● **WHAT THE EXERCISE ASKS**: Look through the lines below; wherever the word "downloads" appears, copy that line.

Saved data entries

▽

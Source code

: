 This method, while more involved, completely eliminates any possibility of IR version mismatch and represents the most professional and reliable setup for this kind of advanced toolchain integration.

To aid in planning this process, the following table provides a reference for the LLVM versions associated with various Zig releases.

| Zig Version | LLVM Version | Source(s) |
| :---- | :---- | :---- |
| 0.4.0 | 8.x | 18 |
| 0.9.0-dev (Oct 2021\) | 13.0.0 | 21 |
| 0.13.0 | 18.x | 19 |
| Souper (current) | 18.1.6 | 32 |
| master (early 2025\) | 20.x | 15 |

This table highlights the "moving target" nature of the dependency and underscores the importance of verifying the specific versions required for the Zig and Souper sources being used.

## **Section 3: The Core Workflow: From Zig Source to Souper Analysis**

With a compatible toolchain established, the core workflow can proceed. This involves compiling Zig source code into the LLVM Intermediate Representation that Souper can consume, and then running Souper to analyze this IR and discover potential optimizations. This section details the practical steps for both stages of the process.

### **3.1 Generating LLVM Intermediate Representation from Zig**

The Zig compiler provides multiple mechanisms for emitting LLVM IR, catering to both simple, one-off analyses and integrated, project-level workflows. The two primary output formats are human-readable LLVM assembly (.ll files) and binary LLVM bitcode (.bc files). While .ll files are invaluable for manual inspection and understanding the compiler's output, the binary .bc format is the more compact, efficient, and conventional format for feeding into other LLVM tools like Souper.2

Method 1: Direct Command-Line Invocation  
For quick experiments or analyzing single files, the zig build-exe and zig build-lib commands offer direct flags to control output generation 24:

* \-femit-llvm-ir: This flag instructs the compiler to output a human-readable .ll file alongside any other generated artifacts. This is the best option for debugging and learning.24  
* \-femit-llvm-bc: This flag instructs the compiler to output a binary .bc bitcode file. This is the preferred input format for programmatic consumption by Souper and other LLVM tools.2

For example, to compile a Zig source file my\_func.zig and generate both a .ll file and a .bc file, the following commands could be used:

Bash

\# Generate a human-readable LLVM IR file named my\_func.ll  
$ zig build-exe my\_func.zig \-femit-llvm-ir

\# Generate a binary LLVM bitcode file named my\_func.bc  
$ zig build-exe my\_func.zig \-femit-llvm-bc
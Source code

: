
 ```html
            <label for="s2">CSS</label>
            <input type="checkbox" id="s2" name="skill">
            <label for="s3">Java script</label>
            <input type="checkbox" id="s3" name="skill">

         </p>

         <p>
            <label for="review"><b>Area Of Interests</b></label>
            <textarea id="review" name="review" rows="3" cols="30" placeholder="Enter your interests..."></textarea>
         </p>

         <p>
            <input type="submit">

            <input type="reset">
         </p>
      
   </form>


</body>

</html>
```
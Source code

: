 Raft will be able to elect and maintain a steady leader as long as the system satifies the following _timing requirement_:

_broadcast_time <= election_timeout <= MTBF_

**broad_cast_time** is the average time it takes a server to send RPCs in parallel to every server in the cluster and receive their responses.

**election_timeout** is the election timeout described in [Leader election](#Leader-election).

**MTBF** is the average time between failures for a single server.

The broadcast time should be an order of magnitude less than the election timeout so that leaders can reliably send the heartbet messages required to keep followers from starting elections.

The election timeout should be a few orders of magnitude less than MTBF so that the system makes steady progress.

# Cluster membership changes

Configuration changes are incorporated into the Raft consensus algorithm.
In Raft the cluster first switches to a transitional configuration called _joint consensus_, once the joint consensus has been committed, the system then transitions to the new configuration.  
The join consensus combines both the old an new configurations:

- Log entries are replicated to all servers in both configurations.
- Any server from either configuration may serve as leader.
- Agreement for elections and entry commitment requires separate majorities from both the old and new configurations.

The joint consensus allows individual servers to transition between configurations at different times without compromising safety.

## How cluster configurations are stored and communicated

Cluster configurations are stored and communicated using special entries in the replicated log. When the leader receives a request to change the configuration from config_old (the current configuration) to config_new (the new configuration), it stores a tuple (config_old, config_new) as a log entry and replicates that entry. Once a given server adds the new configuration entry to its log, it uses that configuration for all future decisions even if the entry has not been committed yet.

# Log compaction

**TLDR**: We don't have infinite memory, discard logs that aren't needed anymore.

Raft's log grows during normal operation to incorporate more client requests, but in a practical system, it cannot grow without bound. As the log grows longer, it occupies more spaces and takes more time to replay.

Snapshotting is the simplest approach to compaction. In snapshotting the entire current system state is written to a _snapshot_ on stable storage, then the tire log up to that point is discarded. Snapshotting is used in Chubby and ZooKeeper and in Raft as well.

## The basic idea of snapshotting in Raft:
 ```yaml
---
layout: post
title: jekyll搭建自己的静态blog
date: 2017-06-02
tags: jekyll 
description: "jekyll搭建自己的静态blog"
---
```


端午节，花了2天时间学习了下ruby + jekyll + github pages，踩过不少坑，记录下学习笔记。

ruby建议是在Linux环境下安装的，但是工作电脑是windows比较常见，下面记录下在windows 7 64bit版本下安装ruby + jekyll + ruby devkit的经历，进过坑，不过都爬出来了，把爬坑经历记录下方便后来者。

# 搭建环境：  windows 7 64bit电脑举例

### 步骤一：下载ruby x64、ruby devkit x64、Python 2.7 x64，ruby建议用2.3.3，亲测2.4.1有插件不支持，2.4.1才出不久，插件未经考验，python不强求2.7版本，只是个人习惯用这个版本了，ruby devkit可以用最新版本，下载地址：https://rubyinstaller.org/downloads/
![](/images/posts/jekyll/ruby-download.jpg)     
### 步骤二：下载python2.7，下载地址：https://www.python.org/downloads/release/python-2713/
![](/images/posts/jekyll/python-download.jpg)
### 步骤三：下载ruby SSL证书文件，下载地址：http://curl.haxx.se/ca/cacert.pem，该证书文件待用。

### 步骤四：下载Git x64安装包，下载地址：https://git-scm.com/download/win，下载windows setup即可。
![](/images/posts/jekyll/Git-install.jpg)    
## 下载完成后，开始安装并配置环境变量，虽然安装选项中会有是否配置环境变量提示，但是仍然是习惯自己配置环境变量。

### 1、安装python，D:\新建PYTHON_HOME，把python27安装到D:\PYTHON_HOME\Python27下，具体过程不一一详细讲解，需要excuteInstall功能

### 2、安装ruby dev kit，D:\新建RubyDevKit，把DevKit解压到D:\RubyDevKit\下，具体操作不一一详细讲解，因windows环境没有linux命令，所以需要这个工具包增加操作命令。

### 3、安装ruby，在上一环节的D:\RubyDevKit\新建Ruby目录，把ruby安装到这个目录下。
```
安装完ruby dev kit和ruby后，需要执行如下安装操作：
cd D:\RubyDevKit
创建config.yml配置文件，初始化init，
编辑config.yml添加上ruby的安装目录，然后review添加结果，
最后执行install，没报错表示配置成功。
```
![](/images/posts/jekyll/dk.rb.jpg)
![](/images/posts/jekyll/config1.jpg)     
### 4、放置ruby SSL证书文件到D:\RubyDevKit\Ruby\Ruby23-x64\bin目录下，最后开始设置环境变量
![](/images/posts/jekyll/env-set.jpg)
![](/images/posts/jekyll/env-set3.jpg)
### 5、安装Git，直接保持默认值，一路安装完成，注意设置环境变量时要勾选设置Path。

△

● **YOUR RESPONSE**:
### 步骤一：下载ruby x64、ruby devkit x64、Python 2.7 x64，ruby建议用2.3.3，亲测2.4.1有插件不支持，2.4.1才出不久，插件未经考验，python不强求2.7版本，只是个人习惯用这个版本了，ruby devkit可以用最新版本，下载地址：https://rubyinstaller.org/downloads/
### 步骤二：下载python2.7，下载地址：https://www.python.org/downloads/release/python-2713/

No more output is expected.